# Best goggle brand for Anti-Fog......NO FOG!



## flipstah (Feb 3, 2015)

Most goggle manufacturers have this type of coating in the entry/mid-level price range.

Oakley has it too. I think fitment and lens tint should be your main focus.


----------



## linvillegorge (Jul 6, 2009)

I'm an absolute heat factory and I've used numerous brands of goggles and never really had any significant fogging issues on the hill with any of them until they got old. The only times I've ever had issues otherwise is when skinning and what I'll normally do for that is just pack some sunglasses with me and wear those for the uphill.

Buy good goggles and take care of them and you'll probably have no issues. Be sure to keep the goggle vents open and that will help a ton.

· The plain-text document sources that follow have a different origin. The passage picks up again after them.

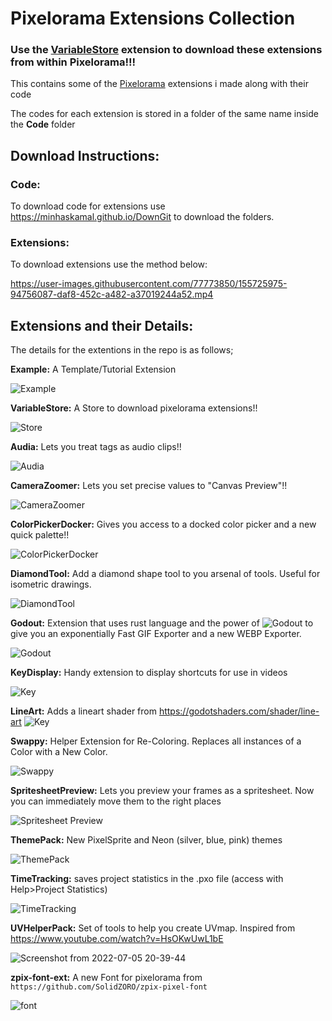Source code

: # Pixelorama Extensions Collection

### Use the [VariableStore](https://variable-interactive.itch.io/pixelorama-extensions) extension to download these extensions from within Pixelorama!!!

This contains some of the [Pixelorama](https://orama-interactive.itch.io/pixelorama) extensions i made along with their code <p>
The codes for each extension is stored in a folder of the same name inside the **Code** folder

## Download Instructions:

### Code:

To download code for extensions use https://minhaskamal.github.io/DownGit to download the folders.

### Extensions:

To download extensions use the method below:

https://user-images.githubusercontent.com/77773850/155725975-94756087-daf8-452c-a482-a37019244a52.mp4

## Extensions and their Details:
The details for the extentions in the repo is as follows; <p>
**Example:** A Template/Tutorial Extension

  ![Example](https://user-images.githubusercontent.com/77773850/164516526-227551c5-ca39-4491-b03a-76353f4879a5.png)<p>

**VariableStore:** A Store to download pixelorama extensions!!
  
  ![Store](https://user-images.githubusercontent.com/77773850/164515247-1e11123d-c071-42d4-9b4e-275de492dce6.png)<p>

**Audia:** Lets you treat tags as audio clips!!

  ![Audia](https://github.com/Variable-ind/Pixelorama-Extensions/assets/77773850/3f80c3be-4dd8-41cd-ad99-f04291064333)

**CameraZoomer:** Lets you set precise values to "Canvas Preview"!!
  
  ![CameraZoomer](https://github.com/Variable-ind/Pixelorama-Extensions/assets/77773850/2f110f31-a8d7-459d-82c4-d745141c6da9)<p>

**ColorPickerDocker:** Gives you access to a docked color picker and a new quick palette!!
  
  ![ColorPickerDocker](https://github.com/Variable-ind/Pixelorama-Extensions/assets/77773850/3bf5ca2e-1cf5-4cef-8a3f-aed9bfb2bbd6)<p>

**DiamondTool:** Add a diamond shape tool to you arsenal of tools. Useful for isometric drawings.
    
  ![DiamondTool](https://github.com/Variable-ind/Pixelorama-Extensions/assets/77773850/6288644d-57a7-416b-9a62-755b596d1a30)<p>

**Godout:** Extension that uses rust language and the power of ![Godout](https://github.com/IsotoxalDev/Godout) to give you an exponentially Fast GIF Exporter and a new WEBP Exporter.
    
  ![Godout](https://github.com/Variable-ind/Pixelorama-Extensions/assets/77773850/13a929d6-98bf-490e-8a7c-a542effb0b3e)<p>

**KeyDisplay:** Handy extension to display shortcuts for use in videos
  
  ![Key](https://github.com/Variable-ind/Pixelorama-Extensions/assets/77773850/dcedd193-1c37-4311-8dc2-ee0b65de8cec)<p>

**LineArt:** Adds a lineart shader from https://godotshaders.com/shader/line-art
  ![Key](https://github.com/Variable-ind/Pixelorama-Extensions/assets/77773850/d725a4b7-627b-4a1d-8553-f743070893ef)<p>

**Swappy:** Helper Extension for Re-Coloring. Replaces all instances of a Color with a New Color.
  
  ![Swappy](https://github.com/Variable-ind/Pixelorama-Extensions/assets/77773850/e4d1e2b9-03d8-4a6d-9834-e29ca7fbf463)<p>

**SpritesheetPreview:** Lets you preview your frames as a spritesheet. Now you can immediately move them to the right places
  
  ![Spritesheet Preview](https://user-images.githubusercontent.com/77773850/164038514-6d741e4a-0ade-4823-8948-ef6917c70a38.png)<p>

**ThemePack:** New PixelSprite and Neon (silver, blue, pink) themes
  
  ![ThemePack](https://user-images.githubusercontent.com/77773850/183347028-96df2ad6-550d-4052-84d3-39f23829ce05.png)<p>

**TimeTracking:** saves project statistics in the .pxo file (access with Help>Project Statistics)
  
  ![TimeTracking](https://github.com/Variable-ind/Pixelorama-Extensions/assets/77773850/5c2aec0e-944e-4e91-90ee-8fe1803cf83d)<p>

**UVHelperPack:** Set of tools to help you create UVmap. Inspired from https://www.youtube.com/watch?v=HsOKwUwL1bE

  ![Screenshot from 2022-07-05 20-39-44](https://user-images.githubusercontent.com/77773850/177538973-995f7f5a-92df-4799-b7c5-6d688bf282b6.png)<p>

**zpix-font-ext:** A new Font for pixelorama from `https://github.com/SolidZORO/zpix-pixel-font`
  
  ![font](https://user-images.githubusercontent.com/77773850/163723711-d7d8520e-56c7-4763-a9a6-1e9dcec5cde8.png)
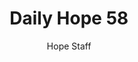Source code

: ---
image: /assets/img/daily-hope-default-artwork.png
title: Daily Hope 58
number: 58
categories:
  - Daily Hope
author: Hope Staff
notes: Daily Hope 58
embed: >-
  <iframe style="border-radius:12px" src="https://open.spotify.com/embed/episode/5v8qqKq9CNspzoQMGjvHmf?utm_source=generator" width="100%" height="152" frameBorder="0" allowfullscreen="" allow="autoplay; clipboard-write; encrypted-media; fullscreen; picture-in-picture" loading="lazy"></iframe>
---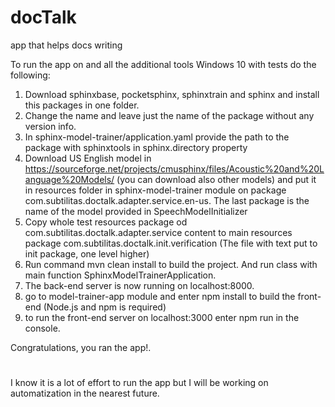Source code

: # docTalk
app that helps docs writing


To run the app on and all the additional tools Windows 10 with tests do the following:
1. Download sphinxbase, pocketsphinx, sphinxtrain and sphinx and install this packages in one folder. 
2. Change the name and leave just the name of the package without any version info.
3. In sphinx-model-trainer/application.yaml provide the path to the package with sphinxtools in sphinx.directory property
4. Download US English model in https://sourceforge.net/projects/cmusphinx/files/Acoustic%20and%20Language%20Models/ 
(you can download also other models) and put it in resources folder in sphinx-model-trainer module on package com.subtilitas.doctalk.adapter.service.en-us. 
The last package is the name of the model provided in SpeechModelInitializer
5. Copy whole test resources package  od com.subtilitas.doctalk.adapter.service content to main resources package com.subtilitas.doctalk.init.verification (The file with text put to init package, one level higher)
6. Run command mvn clean install to build the project. And run class with main function SphinxModelTrainerApplication.
7. The back-end server is now running on localhost:8000.
8. go to  model-trainer-app module and enter npm install to build the front-end (Node.js and npm is required)
9. to run the front-end server on localhost:3000 enter npm run in the console.

Congratulations, you ran the app!. 
#
I know it is a lot of effort to run the app but I will be working on automatization in the nearest future.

If fogging is a huge issue for you, pony up the cash and buy the one of the Smith turbo series goggles with the built in exhaust fan.


----------



## Extazy (Feb 27, 2014)

I think such things dont exist. But I believe Smith has goggles with fan on top that you can just turn on and it pushes cold air inside.


----------



## Extazy (Feb 27, 2014)

Smith Phenom Turbo Snow Goggles Men's: Smith Optics US Site

Smith Prophecy Turbo Snow Goggles Men's: Smith Optics US Site


----------



## EbonSupplyCo (Feb 6, 2015)

*Ebon Goggles*

If you're looking for something unique, we're a new company that has recently launched goggles. We've spend a long time researching manufacturers and testing products and we're really happy with the goggles we have to offer. I have personally taken the goggles and showered with them to test the anti-fog lol, and it works great. I've been using them all season as well and they do a great job of anti-fog. Check them out and at least take it into consideration?

Ski Goggles | Ebon Supply Co.

Thanks!!


----------



## Dean Winchester (Jan 20, 2015)

Those look amazing....very impressive


----------



## hikeswithdogs (Sep 23, 2011)

Extazy said:


> Smith Phenom Turbo Snow Goggles Men's: Smith Optics US Site
> 
> Smith Prophecy Turbo Snow Goggles Men's: Smith Optics US Site


I second that

Smith Turbo fan, used this tech for both snowmachines, paintball and as of 3 years ago snowboarding....shit works but don't forget to shut it off at then end of the dayor else the next day batteries will be dead.


----------



## Nivek (Jan 24, 2008)

Straight up the best anti fog I've owned from Smith, Electric, Zip, Oakley, Ashbury, Dragon, and Anon, was Airblaster. No joke.


----------



## snowklinger (Aug 30, 2011)

you have to be a little bit smart about it or u can fog up any goggle.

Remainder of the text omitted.